> **ABOUT THIS TASK**: In the data below, one line contains "2.Instalar las dependencias de PHP<br>" and a later one contains "Node.js y npm.<br>". Print both, with every line between them, exactly and alone.

*** RECORDED DATA ***

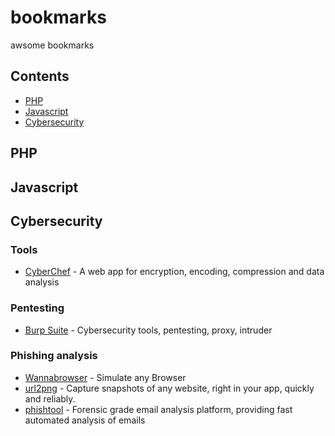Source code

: # bookmarks
awsome bookmarks

## Contents

- [PHP](#php)
- [Javascript](#javascript)
- [Cybersecurity](#cybersecurity)

## PHP

## Javascript

## Cybersecurity

### Tools

- [CyberChef](https://gchq.github.io/CyberChef) - A web app for encryption, encoding, compression and data analysis

### Pentesting

- [Burp Suite](https://portswigger.net/burp) - Cybersecurity tools, pentesting, proxy, intruder

### Phishing analysis

- [Wannabrowser](https://www.wannabrowser.net) - Simulate any Browser
- [url2png](https://www.url2png.com) - Capture snapshots of any website, right in your app, quickly and reliably.
- [phishtool](https://app.phishtool.com) - Forensic grade email analysis platform, providing fast automated analysis of emails
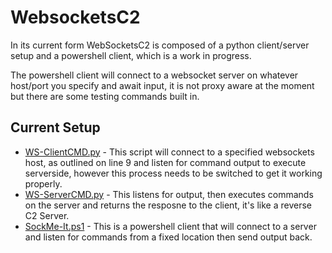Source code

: # WebsocketsC2
In its current form WebSocketsC2 is composed of a python client/server setup and a powershell client, which is a work in progress.

The powershell client will connect to a websocket server on whatever host/port you specify and await input, it is not proxy aware at the moment but there are some testing commands built in.

## Current Setup

- [WS-ClientCMD.py]() - This script will connect to a specified websockets host, as outlined on line 9 and listen for command output to execute serverside, however this process needs to be switched to get it working properly.
- [WS-ServerCMD.py]() - This listens for output, then executes commands on the server and returns the resposne to the client, it's like a reverse C2 Server.
- [SockMe-It.ps1]() - This is a powershell client that will connect to a server and listen for commands from a fixed location then send output back.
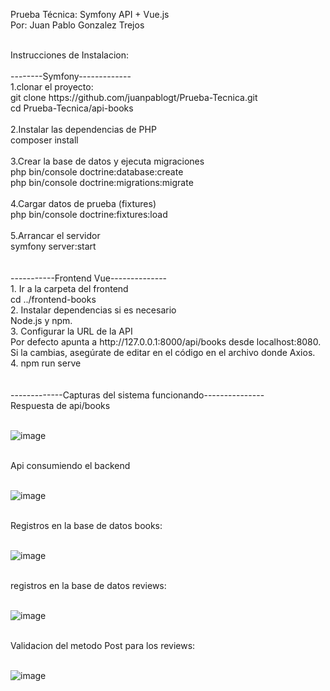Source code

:Prueba Técnica: Symfony API + Vue.js <br>
Por: Juan Pablo Gonzalez Trejos

<br>
Instrucciones de Instalacion:
<br>
<br>
--------Symfony-------------
<br>
1.clonar el proyecto:<br>
git clone https://github.com/juanpablogt/Prueba-Tecnica.git<br>
cd Prueba-Tecnica/api-books<br>
<br>
2.Instalar las dependencias de PHP<br>
composer install<br>
<br>
3.Crear la base de datos y ejecuta migraciones<br>
php bin/console doctrine:database:create<br>
php bin/console doctrine:migrations:migrate<br>
<br>
4.Cargar datos de prueba (fixtures)<br>
php bin/console doctrine:fixtures:load<br>
<br>
5.Arrancar el servidor<br>
symfony server:start<br>
<br>
<br>
-----------Frontend Vue--------------
<br>
1. Ir a la carpeta del frontend<br>
   cd ../frontend-books<br>
2. Instalar dependencias si es necesario<br>
   Node.js y npm.<br>
3. Configurar la URL de la API<br>
    Por defecto apunta a http://127.0.0.1:8000/api/books desde localhost:8080.<br>
    Si la cambias, asegúrate de editar en el código en el archivo donde Axios.<br>
4. npm run serve<br>
<br>
<br>
-------------Capturas del sistema funcionando---------------<br>
Respuesta de api/books<br>
<br>

![image](https://github.com/user-attachments/assets/4c493fe6-8ebb-4645-a367-18eb04a84ba4)<br>
<br>

Api consumiendo el backend<br>
<br>

![image](https://github.com/user-attachments/assets/82c0bf58-844c-42b9-91a7-bd9acc9ef55c)<br>
<br>

Registros en la base de datos books:<br>
<br>

![image](https://github.com/user-attachments/assets/ac1868f8-2110-410a-83cd-5570ee043550)<br>
<br>

registros en la base de datos reviews:<br>
<br>

![image](https://github.com/user-attachments/assets/e60cf81e-d6be-401b-bbea-f91c416ec784)<br>
<br>

Validacion del metodo Post para los reviews:<br>
<br>

![image](https://github.com/user-attachments/assets/556d94d7-90c7-44fb-ad09-79f6a555da35)
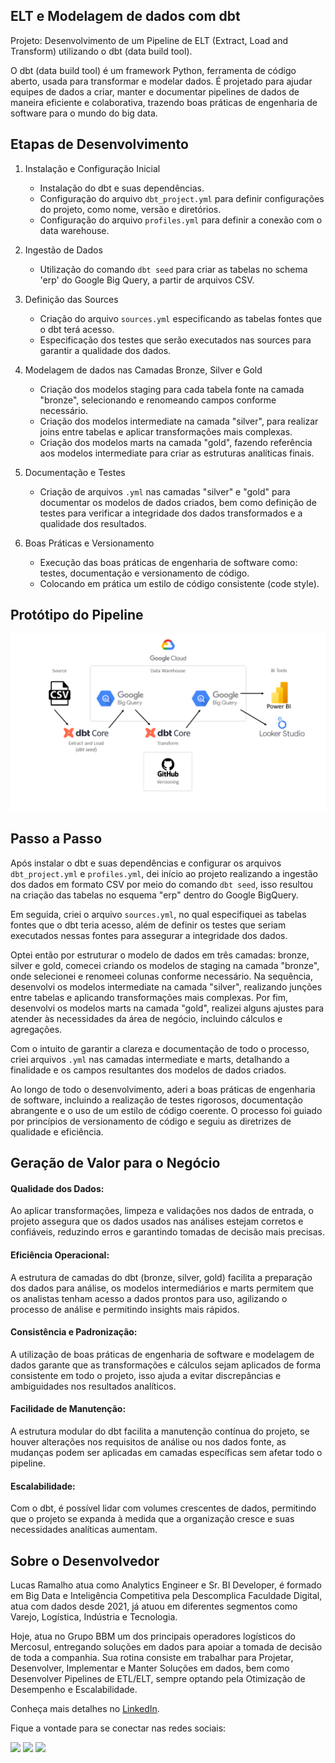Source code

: ## ELT e Modelagem de dados com dbt

Projeto: Desenvolvimento de um Pipeline de ELT (Extract, Load and Transform) utilizando o dbt (data build tool).

O dbt (data build tool) é um framework Python, ferramenta de código aberto, usada para transformar e modelar dados. 
É projetado para ajudar equipes de dados a criar, manter e documentar pipelines de dados de maneira eficiente e colaborativa, trazendo boas práticas de engenharia de software para o mundo do big data.

## Etapas de Desenvolvimento

1. Instalação e Configuração Inicial
    - Instalação do dbt e suas dependências.
    - Configuração do arquivo `dbt_project.yml` para definir configurações do projeto, como nome, versão e diretórios.
    - Configuração do arquivo `profiles.yml` para definir a conexão com o data warehouse.

2. Ingestão de Dados
    - Utilização do comando `dbt seed` para criar as tabelas no schema 'erp' do Google Big Query, a partir de arquivos CSV.
   
3. Definição das Sources
    - Criação do arquivo `sources.yml` especificando as tabelas fontes que o dbt terá acesso.
    - Especificação dos testes que serão executados nas sources para garantir a qualidade dos dados.

4. Modelagem de dados nas Camadas Bronze, Silver e Gold
    - Criação dos modelos staging para cada tabela fonte na camada "bronze", selecionando e renomeando campos conforme necessário.
    - Criação dos modelos intermediate na camada "silver", para realizar joins entre tabelas e aplicar transformações mais complexas.
    - Criação dos modelos marts na camada "gold", fazendo referência aos modelos intermediate para criar as estruturas analíticas finais.

5. Documentação e Testes
    - Criação de arquivos `.yml` nas camadas "silver" e "gold" para documentar os modelos de dados criados, bem como definição de testes para verificar a integridade dos dados transformados e a qualidade dos resultados.

6. Boas Práticas e Versionamento
    - Execução das boas práticas de engenharia de software como: testes, documentação e versionamento de código.
    - Colocando em prática um estilo de código consistente (code style).

## Protótipo do Pipeline

<img src="elt-pipeline-dbt.png">

## Passo a Passo

Após instalar o dbt e suas dependências e configurar os arquivos `dbt_project.yml` e `profiles.yml`, dei início ao projeto realizando a ingestão dos dados em formato CSV por meio do comando `dbt seed`, isso resultou na criação das tabelas no esquema "erp" dentro do Google BigQuery.

Em seguida, criei o arquivo `sources.yml`, no qual especifiquei as tabelas fontes que o dbt teria acesso, além de definir os testes que seriam executados nessas fontes para assegurar a integridade dos dados.

Optei então por estruturar o modelo de dados em três camadas: bronze, silver e gold, comecei criando os modelos de staging na camada "bronze", onde selecionei e renomeei colunas conforme necessário. 
Na sequência, desenvolvi os modelos intermediate na camada "silver", realizando junções entre tabelas e aplicando transformações mais complexas.
Por fim, desenvolvi os modelos marts na camada "gold", realizei alguns ajustes para atender às necessidades da área de negócio, incluindo cálculos e agregações.

Com o intuito de garantir a clareza e documentação de todo o processo, criei arquivos `.yml` nas camadas intermediate e marts, detalhando a finalidade e os campos resultantes dos modelos de dados criados.

Ao longo de todo o desenvolvimento, aderi a boas práticas de engenharia de software, incluindo a realização de testes rigorosos, documentação abrangente e o uso de um estilo de código coerente.
O processo foi guiado por princípios de versionamento de código e seguiu as diretrizes de qualidade e eficiência.

## Geração de Valor para o Negócio

#### Qualidade dos Dados:
Ao aplicar transformações, limpeza e validações nos dados de entrada, o projeto assegura que os dados usados nas análises estejam corretos e confiáveis, reduzindo erros e garantindo tomadas de decisão mais precisas.

#### Eficiência Operacional:
A estrutura de camadas do dbt (bronze, silver, gold) facilita a preparação dos dados para análise, os modelos intermediários e marts permitem que os analistas tenham acesso a dados prontos para uso, agilizando o processo de análise e permitindo insights mais rápidos.

#### Consistência e Padronização:
A utilização de boas práticas de engenharia de software e modelagem de dados garante que as transformações e cálculos sejam aplicados de forma consistente em todo o projeto, isso ajuda a evitar discrepâncias e ambiguidades nos resultados analíticos.

#### Facilidade de Manutenção:
A estrutura modular do dbt facilita a manutenção contínua do projeto, se houver alterações nos requisitos de análise ou nos dados fonte, as mudanças podem ser aplicadas em camadas específicas sem afetar todo o pipeline.

#### Escalabilidade:
Com o dbt, é possível lidar com volumes crescentes de dados, permitindo que o projeto se expanda à medida que a organização cresce e suas necessidades analíticas aumentam.

## Sobre o Desenvolvedor

Lucas Ramalho atua como Analytics Engineer e Sr. BI Developer, é formado em Big Data e Inteligência Competitiva pela Descomplica Faculdade Digital, atua com dados desde 2021, já atuou em diferentes segmentos como Varejo, Logística, Indústria e Tecnologia.
 
Hoje, atua no Grupo BBM um dos principais operadores logísticos do Mercosul, entregando soluções em dados para apoiar a tomada de decisão de toda a companhia. Sua rotina consiste em trabalhar para Projetar, Desenvolver, Implementar e Manter Soluções em dados, bem como Desenvolver Pipelines de ETL/ELT, sempre optando pela Otimização de Desempenho e Escalabilidade.

Conheça mais detalhes no [LinkedIn](https://www.linkedin.com/in/olucasramalho/).

Fique a vontade para se conectar nas redes sociais:

<div> 
  <a href="https://www.linkedin.com/in/olucasramalho/" target="_blank"><img src="https://img.shields.io/badge/-LinkedIn-%230077B5?style=for-the-badge&logo=linkedin&logoColor=white" target="_blank"></a>
  <a href = "mailto:oramalholucas@gmail.com"><img src="https://img.shields.io/badge/-Gmail-%23333?style=for-the-badge&logo=gmail&logoColor=white" target="_blank"></a>
  <a href="https://www.instagram.com/lukaas_ramalho" target="_blank"><img src="https://img.shields.io/badge/-Instagram-%23E4405F?style=for-the-badge&logo=instagram&logoColor=white" target="_blank"></a>
</div>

***

> **RESPONSE TO THE EXERCISE**:
2.Instalar las dependencias de PHP<br>
composer install<br>
<br>
3.Crear la base de datos y ejecuta migraciones<br>
php bin/console doctrine:database:create<br>
php bin/console doctrine:migrations:migrate<br>
<br>
4.Cargar datos de prueba (fixtures)<br>
php bin/console doctrine:fixtures:load<br>
<br>
5.Arrancar el servidor<br>
symfony server:start<br>
<br>
<br>
-----------Frontend Vue--------------
<br>
1. Ir a la carpeta del frontend<br>
   cd ../frontend-books<br>
2. Instalar dependencias si es necesario<br>
   Node.js y npm.<br>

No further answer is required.